EXERCISE: Aside from the pictures, the entries should be given again exactly.

------------------------------------

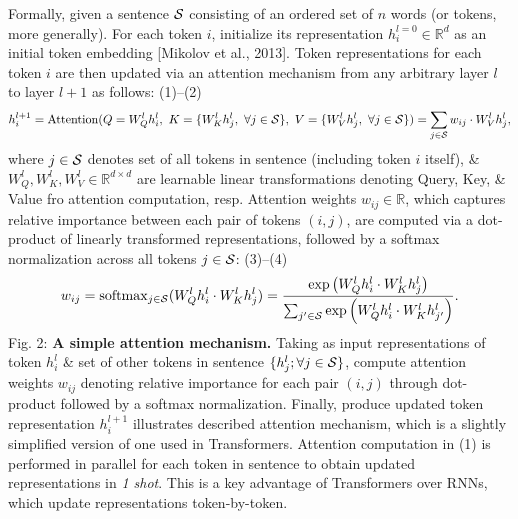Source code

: \documentclass{article}
\begin{document}
\begin{itemize}
\begin{itemize}
        Formally, given a sentence ${\cal S}$ consisting of an ordered set of $n$ words (or tokens, more generally). For each token $i$, initialize its representation $h_i^{l=0}\in\mathbb{R}^d$ as an initial token embedding [Mikolov et al., 2013]. Token representations for each token $i$ are then updated via an attention mechanism from any arbitrary layer $l$ to layer $l + 1$ as follows: (1)--(2)
        \begin{equation*}
            h_i^{l + 1} = {\rm Attention}(Q = W_Q^lh_i^l,\ K = \{W_K^lh_j^l,\ \forall j\in{\cal S}\},\ V = \{W_V^lh_j^l,\ \forall j\in{\cal S}\}) = \sum_{j\in{\cal S}} w_{ij}\cdot W_V^lh_j^l,
        \end{equation*}
        where $j\in{\cal S}$ denotes set of all tokens in sentence (including token $i$ itself), \& $W_Q^l,W_K^l,W_V^l\in\mathbb{R}^{d\times d}$ are learnable linear transformations denoting Query, Key, \& Value fro attention computation, resp. Attention weights $w_{ij}\in\mathbb{R}$, which captures relative importance between each pair of tokens $(i,j)$, are computed via a dot-product of linearly transformed representations, followed by a softmax normalization across all tokens $j\in{\cal S}$: (3)--(4)
        \begin{equation*}
            w_{ij} = {\rm softmax}_{j\in{\cal S}} (W_Q^lh_i^l\cdot W_K^lh_j^l) = \frac{\exp\left(W_Q^lh_i^l\cdot W_K^lh_j^l\right)}{\sum_{j'\in{\cal S}} \exp\left(W_Q^lh_i^l\cdot W_K^lh_{j'}^l\right)}.
        \end{equation*}
        {\sf Fig. 2: {\bf A simple attention mechanism.} Taking as input representations of token $h_i^l$ \& set of other tokens in sentence $\{h_j^l;\forall j\in{\cal S}\}$, compute attention weights $w_{ij}$ denoting relative importance for each pair $(i,j)$ through dot-product followed by a softmax normalization. Finally, produce updated token representation $h_i^{l+1}$  } illustrates described attention mechanism, which is a slightly simplified version of one used in Transformers. Attention computation in (1) is performed in parallel for each token in sentence to obtain updated representations in {\it1 shot}. This is a key advantage of Transformers over RNNs, which update representations token-by-token.


\end{itemize}
\end{itemize}
\end{document}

------------------------------------

SOLVED PROBLEM:
Source code

: \documentclass{article}
\begin{document}
\begin{itemize}
\begin{itemize}
        Formally, given a sentence ${\cal S}$ consisting of an ordered set of $n$ words (or tokens, more generally). For each token $i$, initialize its representation $h_i^{l=0}\in\mathbb{R}^d$ as an initial token embedding [Mikolov et al., 2013]. Token representations for each token $i$ are then updated via an attention mechanism from any arbitrary layer $l$ to layer $l + 1$ as follows: (1)--(2)
        \begin{equation*}
            h_i^{l + 1} = {\rm Attention}(Q = W_Q^lh_i^l,\ K = \{W_K^lh_j^l,\ \forall j\in{\cal S}\},\ V = \{W_V^lh_j^l,\ \forall j\in{\cal S}\}) = \sum_{j\in{\cal S}} w_{ij}\cdot W_V^lh_j^l,
        \end{equation*}
        where $j\in{\cal S}$ denotes set of all tokens in sentence (including token $i$ itself), \& $W_Q^l,W_K^l,W_V^l\in\mathbb{R}^{d\times d}$ are learnable linear transformations denoting Query, Key, \& Value fro attention computation, resp. Attention weights $w_{ij}\in\mathbb{R}$, which captures relative importance between each pair of tokens $(i,j)$, are computed via a dot-product of linearly transformed representations, followed by a softmax normalization across all tokens $j\in{\cal S}$: (3)--(4)
        \begin{equation*}
            w_{ij} = {\rm softmax}_{j\in{\cal S}} (W_Q^lh_i^l\cdot W_K^lh_j^l) = \frac{\exp\left(W_Q^lh_i^l\cdot W_K^lh_j^l\right)}{\sum_{j'\in{\cal S}} \exp\left(W_Q^lh_i^l\cdot W_K^lh_{j'}^l\right)}.
        \end{equation*}
        {\sf Fig. 2: {\bf A simple attention mechanism.} Taking as input representations of token $h_i^l$ \& set of other tokens in sentence $\{h_j^l;\forall j\in{\cal S}\}$, compute attention weights $w_{ij}$ denoting relative importance for each pair $(i,j)$ through dot-product followed by a softmax normalization. Finally, produce updated token representation $h_i^{l+1}$  } illustrates described attention mechanism, which is a slightly simplified version of one used in Transformers. Attention computation in (1) is performed in parallel for each token in sentence to obtain updated representations in {\it1 shot}. This is a key advantage of Transformers over RNNs, which update representations token-by-token.


\end{itemize}
\end{itemize}
\end{document}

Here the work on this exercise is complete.